Even if Chimborazo isn’t he earth’s highest mountain, it is Ecuador’s only mountain over 6,000 m / 20,000 ft. Its glacier noticeably ices up because of leaking fresh snow, global warming and increasing UV radiation, and gets more difficult to climb. But we don’t want to get that high. The well paved road south of the volcano is already above 4,000 m, so it’s nothing to us to drive up the 8 km / 5 mi long dirt road to the Hermanos-Carrel shelter at 4,800 m / 15,750 ft. Here’s a parking lot and not far from it a complimentary camping zone.

In the ranger station at the access we again have only to pay the 2 $ local fee and the second day is free, although we declare that we want to overnight. Between 5 p.m. and 7 a.m. the post shall be unmanned, but we happily pay the 4 $, the park has to be financed somehow. There was nobody in the camping area for long time, the snow is probably too deep. Arminius feels well here, and we also in the snow-covered solitude. After the engine is shut off, the vicuñas dare to get closer. Vicuñas are one of four kinds of the hump-less New World camels. Two of them are original wild species – guanacos and vicuñas – and the other two, lamas and alpacas, are millenniums-old breeding. Vicuñas are the daintiest and most elegant, but rarest and most endangered Andean camels.

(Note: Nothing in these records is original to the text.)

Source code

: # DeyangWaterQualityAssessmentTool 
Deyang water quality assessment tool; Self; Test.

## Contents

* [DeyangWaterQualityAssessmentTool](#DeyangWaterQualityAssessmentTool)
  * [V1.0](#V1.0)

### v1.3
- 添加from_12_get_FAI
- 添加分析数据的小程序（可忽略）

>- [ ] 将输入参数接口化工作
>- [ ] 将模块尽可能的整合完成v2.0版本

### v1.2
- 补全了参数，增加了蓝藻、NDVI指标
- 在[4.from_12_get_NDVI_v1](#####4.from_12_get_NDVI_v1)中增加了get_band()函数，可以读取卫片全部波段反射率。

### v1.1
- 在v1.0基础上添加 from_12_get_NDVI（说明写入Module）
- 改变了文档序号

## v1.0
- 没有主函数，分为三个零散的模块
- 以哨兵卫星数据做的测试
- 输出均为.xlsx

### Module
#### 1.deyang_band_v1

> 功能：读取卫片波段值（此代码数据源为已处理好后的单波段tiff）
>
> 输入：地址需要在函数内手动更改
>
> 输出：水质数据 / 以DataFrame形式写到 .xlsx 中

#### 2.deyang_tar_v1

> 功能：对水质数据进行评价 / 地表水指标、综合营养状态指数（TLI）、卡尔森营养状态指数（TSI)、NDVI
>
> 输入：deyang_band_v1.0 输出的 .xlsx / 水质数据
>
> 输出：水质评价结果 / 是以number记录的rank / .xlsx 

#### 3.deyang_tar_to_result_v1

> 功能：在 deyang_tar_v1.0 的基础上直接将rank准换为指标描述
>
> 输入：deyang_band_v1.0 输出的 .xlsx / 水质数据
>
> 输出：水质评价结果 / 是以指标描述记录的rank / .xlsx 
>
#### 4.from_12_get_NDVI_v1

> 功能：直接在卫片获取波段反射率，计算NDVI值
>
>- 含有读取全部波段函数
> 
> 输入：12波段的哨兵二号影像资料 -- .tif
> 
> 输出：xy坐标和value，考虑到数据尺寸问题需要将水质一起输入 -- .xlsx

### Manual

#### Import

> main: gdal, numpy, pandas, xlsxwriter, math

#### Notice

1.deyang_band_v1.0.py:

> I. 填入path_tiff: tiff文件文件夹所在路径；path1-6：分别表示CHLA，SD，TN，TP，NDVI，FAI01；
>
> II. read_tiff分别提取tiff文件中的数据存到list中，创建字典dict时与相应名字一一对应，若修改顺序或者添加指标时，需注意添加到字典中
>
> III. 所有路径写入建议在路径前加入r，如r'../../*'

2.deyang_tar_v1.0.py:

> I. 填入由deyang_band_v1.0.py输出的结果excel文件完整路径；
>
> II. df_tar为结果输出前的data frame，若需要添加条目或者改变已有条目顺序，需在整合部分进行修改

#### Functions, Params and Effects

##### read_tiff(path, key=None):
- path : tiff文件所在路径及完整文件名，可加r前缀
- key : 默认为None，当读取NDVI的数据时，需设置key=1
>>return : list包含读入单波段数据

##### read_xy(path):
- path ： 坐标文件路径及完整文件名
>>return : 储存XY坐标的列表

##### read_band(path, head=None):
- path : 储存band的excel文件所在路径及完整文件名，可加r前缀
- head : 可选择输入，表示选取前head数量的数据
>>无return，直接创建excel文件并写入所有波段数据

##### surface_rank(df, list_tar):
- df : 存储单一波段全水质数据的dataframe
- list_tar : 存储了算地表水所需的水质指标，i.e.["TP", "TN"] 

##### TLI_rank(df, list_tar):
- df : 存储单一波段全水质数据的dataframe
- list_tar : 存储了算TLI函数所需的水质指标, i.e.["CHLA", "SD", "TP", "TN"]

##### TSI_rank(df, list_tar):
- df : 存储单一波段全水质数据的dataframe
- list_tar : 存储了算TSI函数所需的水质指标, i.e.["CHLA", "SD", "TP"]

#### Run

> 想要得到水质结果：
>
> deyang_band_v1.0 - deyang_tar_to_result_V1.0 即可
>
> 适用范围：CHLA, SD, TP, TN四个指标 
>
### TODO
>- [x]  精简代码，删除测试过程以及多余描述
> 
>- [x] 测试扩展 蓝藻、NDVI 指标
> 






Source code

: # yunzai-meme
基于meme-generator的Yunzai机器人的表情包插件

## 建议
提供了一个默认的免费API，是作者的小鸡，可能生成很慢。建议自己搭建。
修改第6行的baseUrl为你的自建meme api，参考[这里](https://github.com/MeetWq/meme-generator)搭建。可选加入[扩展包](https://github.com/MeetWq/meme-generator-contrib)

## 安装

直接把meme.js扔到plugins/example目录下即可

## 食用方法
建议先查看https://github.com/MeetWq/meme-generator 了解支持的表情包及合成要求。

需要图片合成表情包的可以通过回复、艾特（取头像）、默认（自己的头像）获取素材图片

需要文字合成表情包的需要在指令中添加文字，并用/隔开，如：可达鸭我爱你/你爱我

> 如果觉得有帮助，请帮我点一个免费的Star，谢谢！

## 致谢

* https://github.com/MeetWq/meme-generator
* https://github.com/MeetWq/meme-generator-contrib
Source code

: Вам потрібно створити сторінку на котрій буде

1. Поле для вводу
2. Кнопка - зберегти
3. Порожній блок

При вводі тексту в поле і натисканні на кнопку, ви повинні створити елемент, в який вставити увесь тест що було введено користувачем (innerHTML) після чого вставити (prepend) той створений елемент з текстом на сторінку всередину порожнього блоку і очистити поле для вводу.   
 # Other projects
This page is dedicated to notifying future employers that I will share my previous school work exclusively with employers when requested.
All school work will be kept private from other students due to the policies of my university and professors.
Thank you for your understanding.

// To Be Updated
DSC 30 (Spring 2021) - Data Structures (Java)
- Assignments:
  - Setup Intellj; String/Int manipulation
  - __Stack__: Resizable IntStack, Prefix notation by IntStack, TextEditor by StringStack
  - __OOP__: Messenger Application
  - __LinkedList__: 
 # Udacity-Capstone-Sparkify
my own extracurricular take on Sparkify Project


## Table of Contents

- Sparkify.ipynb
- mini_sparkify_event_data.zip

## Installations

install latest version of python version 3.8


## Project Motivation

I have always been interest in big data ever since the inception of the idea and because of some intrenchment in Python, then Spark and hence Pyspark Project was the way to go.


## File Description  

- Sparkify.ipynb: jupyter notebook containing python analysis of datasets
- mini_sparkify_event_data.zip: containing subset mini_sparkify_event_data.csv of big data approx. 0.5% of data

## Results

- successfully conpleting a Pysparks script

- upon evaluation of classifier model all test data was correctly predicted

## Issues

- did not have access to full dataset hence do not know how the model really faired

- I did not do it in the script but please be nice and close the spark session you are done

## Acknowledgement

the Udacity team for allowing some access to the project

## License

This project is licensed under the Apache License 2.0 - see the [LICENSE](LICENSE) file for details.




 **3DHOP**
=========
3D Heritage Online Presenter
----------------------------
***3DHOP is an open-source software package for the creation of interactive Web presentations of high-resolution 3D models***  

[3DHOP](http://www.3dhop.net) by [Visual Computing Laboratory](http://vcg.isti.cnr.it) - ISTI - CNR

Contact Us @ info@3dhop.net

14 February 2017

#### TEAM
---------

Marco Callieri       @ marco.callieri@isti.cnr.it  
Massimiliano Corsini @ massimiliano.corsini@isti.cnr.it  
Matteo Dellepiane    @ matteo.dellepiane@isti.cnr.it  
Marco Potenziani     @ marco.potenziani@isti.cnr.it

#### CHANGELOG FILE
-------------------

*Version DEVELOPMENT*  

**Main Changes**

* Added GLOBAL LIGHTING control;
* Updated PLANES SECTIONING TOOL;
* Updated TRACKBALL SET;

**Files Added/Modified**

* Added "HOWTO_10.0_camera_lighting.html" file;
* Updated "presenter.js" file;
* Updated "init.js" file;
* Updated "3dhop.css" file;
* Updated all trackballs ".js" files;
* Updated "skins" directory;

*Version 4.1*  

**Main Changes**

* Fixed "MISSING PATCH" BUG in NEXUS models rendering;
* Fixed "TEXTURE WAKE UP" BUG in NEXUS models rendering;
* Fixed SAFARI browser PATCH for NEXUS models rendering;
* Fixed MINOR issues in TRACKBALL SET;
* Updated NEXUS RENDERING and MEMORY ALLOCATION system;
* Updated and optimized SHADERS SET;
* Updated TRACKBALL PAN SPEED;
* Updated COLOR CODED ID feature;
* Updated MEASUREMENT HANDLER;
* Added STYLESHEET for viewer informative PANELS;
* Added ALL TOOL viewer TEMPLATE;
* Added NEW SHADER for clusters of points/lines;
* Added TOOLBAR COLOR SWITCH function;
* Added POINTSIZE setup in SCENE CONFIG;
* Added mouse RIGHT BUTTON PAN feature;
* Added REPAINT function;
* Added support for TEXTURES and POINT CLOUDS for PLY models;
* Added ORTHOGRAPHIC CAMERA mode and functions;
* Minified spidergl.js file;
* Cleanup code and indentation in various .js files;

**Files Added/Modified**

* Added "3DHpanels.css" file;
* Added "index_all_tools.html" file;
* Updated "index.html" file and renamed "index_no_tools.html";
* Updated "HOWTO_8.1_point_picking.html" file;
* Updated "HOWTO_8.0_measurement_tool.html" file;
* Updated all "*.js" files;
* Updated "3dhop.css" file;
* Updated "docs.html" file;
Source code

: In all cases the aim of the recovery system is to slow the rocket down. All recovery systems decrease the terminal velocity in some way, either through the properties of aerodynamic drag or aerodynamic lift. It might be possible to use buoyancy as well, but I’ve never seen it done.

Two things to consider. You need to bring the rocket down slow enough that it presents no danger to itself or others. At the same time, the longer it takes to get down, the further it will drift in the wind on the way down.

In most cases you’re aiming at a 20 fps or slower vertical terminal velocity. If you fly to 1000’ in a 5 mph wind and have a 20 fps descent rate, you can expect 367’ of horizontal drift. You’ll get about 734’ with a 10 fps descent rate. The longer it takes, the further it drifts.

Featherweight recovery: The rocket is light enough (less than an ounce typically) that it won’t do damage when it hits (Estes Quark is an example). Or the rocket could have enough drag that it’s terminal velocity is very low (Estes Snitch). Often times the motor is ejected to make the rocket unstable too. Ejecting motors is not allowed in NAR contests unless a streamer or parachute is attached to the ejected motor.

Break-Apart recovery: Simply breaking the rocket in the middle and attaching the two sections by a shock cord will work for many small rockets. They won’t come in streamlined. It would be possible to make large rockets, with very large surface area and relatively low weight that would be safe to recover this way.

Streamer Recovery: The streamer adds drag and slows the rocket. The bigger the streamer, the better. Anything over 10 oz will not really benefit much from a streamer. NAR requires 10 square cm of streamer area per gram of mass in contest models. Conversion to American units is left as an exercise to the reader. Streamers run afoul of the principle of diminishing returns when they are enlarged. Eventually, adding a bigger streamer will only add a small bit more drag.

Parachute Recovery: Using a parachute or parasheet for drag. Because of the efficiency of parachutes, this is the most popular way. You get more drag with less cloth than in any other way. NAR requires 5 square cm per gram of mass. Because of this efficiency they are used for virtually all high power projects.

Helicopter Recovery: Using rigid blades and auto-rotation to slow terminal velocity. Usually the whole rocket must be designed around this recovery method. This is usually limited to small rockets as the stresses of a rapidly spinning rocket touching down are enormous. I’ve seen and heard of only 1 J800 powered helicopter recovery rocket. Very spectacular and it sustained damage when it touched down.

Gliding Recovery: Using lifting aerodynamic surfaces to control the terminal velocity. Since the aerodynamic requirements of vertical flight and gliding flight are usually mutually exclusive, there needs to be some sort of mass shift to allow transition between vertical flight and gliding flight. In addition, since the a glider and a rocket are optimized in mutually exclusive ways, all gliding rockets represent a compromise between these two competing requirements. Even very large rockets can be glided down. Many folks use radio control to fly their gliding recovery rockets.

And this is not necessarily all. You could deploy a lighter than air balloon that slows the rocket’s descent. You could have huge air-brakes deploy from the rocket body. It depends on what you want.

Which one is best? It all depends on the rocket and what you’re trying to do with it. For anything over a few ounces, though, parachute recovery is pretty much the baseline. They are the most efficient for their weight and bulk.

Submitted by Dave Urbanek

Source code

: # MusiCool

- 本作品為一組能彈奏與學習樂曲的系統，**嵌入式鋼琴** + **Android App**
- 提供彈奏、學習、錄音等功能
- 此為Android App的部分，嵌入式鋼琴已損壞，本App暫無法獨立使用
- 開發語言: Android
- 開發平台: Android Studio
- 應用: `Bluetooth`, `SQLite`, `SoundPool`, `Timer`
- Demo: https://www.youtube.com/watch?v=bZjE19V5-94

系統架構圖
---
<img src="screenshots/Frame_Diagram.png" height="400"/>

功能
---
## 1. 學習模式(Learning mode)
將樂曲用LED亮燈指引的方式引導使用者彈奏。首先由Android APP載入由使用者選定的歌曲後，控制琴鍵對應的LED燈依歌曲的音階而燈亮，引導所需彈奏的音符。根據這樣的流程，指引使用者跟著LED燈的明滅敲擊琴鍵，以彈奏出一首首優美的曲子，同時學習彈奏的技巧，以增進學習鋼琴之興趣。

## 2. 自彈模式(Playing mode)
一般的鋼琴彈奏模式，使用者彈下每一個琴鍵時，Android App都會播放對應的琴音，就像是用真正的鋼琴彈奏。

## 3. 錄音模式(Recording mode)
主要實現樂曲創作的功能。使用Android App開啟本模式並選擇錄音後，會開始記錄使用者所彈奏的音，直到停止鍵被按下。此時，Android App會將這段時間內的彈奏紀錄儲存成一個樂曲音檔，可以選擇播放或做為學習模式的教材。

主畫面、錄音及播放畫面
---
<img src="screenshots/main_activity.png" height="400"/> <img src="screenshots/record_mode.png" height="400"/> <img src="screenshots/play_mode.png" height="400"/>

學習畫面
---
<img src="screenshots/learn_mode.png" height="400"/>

They were nearly extinct because of their fur – the finest and most expensive we know. Since nearly 50 years the hunt for them is forbidden, they are just captured for shearing and released again. One animals produces only one pound wool, and this is worth around 300 US$. Their silky fur is yellow-brown to red-brown, the belly is white. Vicuñas adjusted best of all four species to their cold barren environment. They never live below 3,500 m / 11,500 ft, but they are still seen above 5,000 m / 16,500 ft. They modestly nibble at mosses and grasses. Thanks to a program of the Swiss government the animals were re-introduced to the area and the stock recovers well, despite the threat through recurring ash sediments from the neighbouring Tungurahua Volcano, vehicles on the road and Andean foxes that attack the small camels. The surrounding farmers got lamas and alpacas as presents, and as a countermove they withdrew the voracious sheep that challenge the vicuñas’ food.
Ranger station Parque Nacional Chimborazo: S 01°29’51.0’’ W 78°52’29.9’’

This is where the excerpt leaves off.